(Dataset entries)
******************************

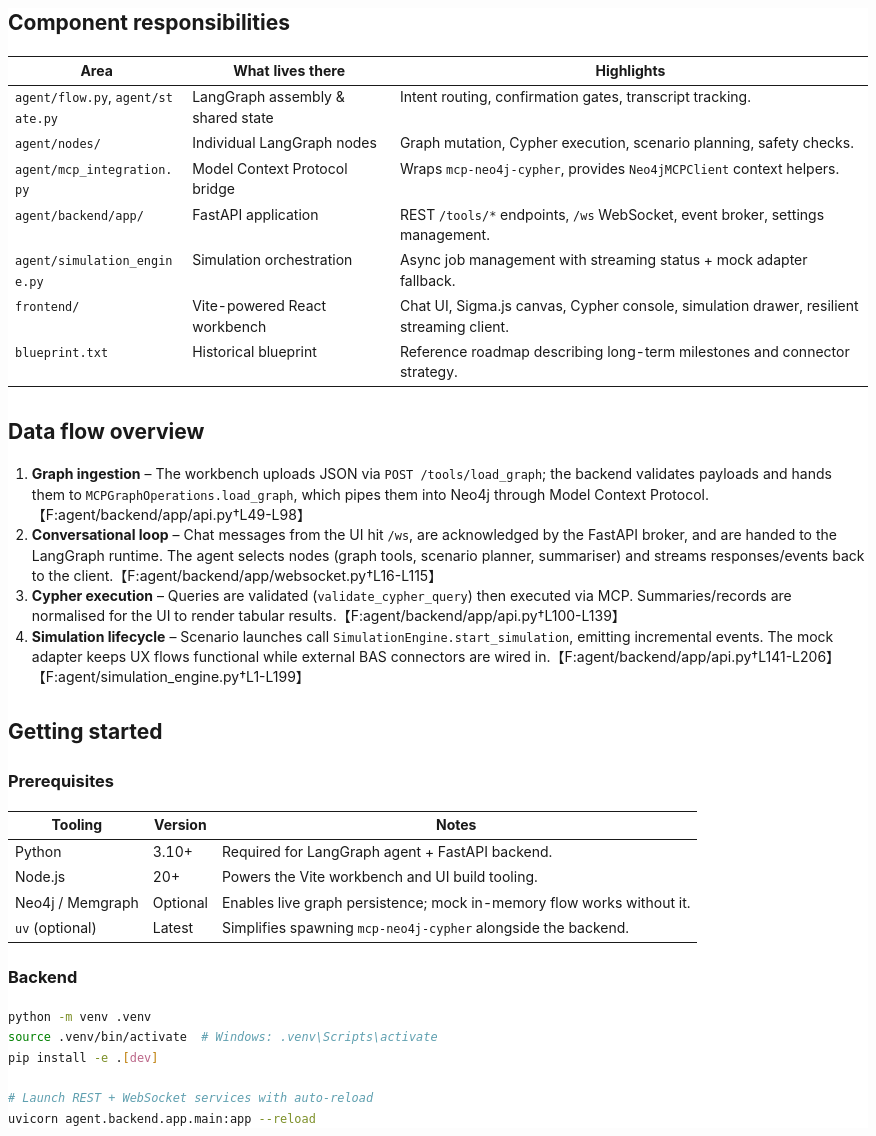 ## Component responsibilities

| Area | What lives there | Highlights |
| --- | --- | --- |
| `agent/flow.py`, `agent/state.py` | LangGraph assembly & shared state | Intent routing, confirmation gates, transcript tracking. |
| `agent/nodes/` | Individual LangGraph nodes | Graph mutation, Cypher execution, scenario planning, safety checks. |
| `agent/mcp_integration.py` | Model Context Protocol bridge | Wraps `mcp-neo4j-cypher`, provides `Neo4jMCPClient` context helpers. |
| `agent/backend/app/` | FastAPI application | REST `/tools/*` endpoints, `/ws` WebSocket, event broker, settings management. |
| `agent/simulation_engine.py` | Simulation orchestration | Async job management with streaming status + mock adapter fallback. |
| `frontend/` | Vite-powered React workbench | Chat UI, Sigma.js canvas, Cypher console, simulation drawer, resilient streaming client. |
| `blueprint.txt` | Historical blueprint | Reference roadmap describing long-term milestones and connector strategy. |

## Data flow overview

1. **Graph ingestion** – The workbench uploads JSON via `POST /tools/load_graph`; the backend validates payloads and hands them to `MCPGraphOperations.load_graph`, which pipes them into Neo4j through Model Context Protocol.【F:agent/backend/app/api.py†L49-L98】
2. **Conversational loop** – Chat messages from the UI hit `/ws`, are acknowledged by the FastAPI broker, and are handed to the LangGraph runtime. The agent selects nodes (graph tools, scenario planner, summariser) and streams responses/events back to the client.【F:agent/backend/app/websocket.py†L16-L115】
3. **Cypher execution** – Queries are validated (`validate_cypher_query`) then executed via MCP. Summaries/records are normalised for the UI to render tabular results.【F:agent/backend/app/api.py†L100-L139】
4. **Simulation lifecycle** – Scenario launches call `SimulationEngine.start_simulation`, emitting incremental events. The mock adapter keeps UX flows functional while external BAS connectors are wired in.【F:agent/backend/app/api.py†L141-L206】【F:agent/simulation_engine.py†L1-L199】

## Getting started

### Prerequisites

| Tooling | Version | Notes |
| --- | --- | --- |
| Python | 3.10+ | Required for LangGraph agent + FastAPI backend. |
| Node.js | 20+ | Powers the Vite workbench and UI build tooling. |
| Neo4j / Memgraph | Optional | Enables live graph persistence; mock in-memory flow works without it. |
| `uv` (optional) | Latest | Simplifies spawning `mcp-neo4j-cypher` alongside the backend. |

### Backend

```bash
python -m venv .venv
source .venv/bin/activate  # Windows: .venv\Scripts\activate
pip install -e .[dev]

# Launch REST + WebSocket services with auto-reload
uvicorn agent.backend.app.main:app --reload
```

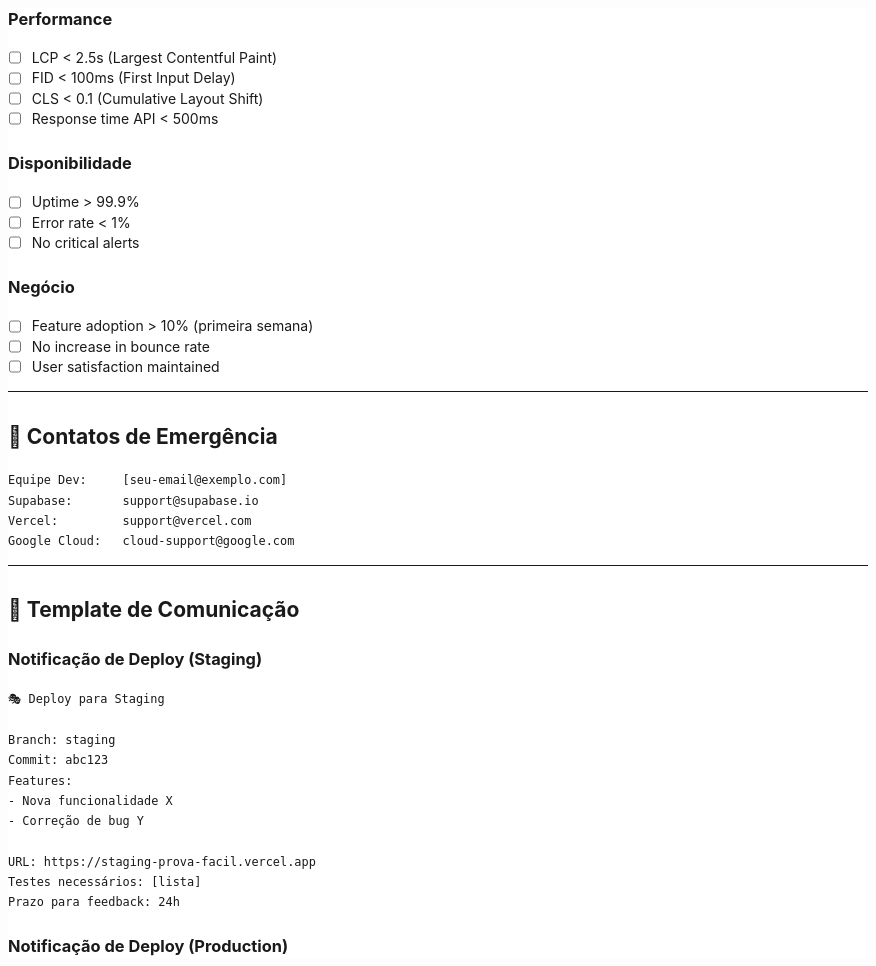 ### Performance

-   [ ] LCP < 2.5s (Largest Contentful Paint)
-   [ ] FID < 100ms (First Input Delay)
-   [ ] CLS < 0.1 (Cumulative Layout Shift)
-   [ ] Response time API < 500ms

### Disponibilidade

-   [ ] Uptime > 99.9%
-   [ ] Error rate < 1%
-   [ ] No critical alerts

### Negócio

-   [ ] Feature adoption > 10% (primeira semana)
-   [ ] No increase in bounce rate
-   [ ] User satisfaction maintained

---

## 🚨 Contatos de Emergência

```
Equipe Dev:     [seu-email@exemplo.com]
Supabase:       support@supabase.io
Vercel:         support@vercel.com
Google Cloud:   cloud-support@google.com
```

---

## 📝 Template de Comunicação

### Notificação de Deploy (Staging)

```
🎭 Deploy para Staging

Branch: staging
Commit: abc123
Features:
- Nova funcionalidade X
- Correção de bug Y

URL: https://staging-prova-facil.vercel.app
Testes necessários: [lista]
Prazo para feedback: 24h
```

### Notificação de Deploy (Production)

******************************

* **Your goal**
Work out how many lines in the entries contain the string "support", then reply with that number and nothing more.

* **Result for this task**
3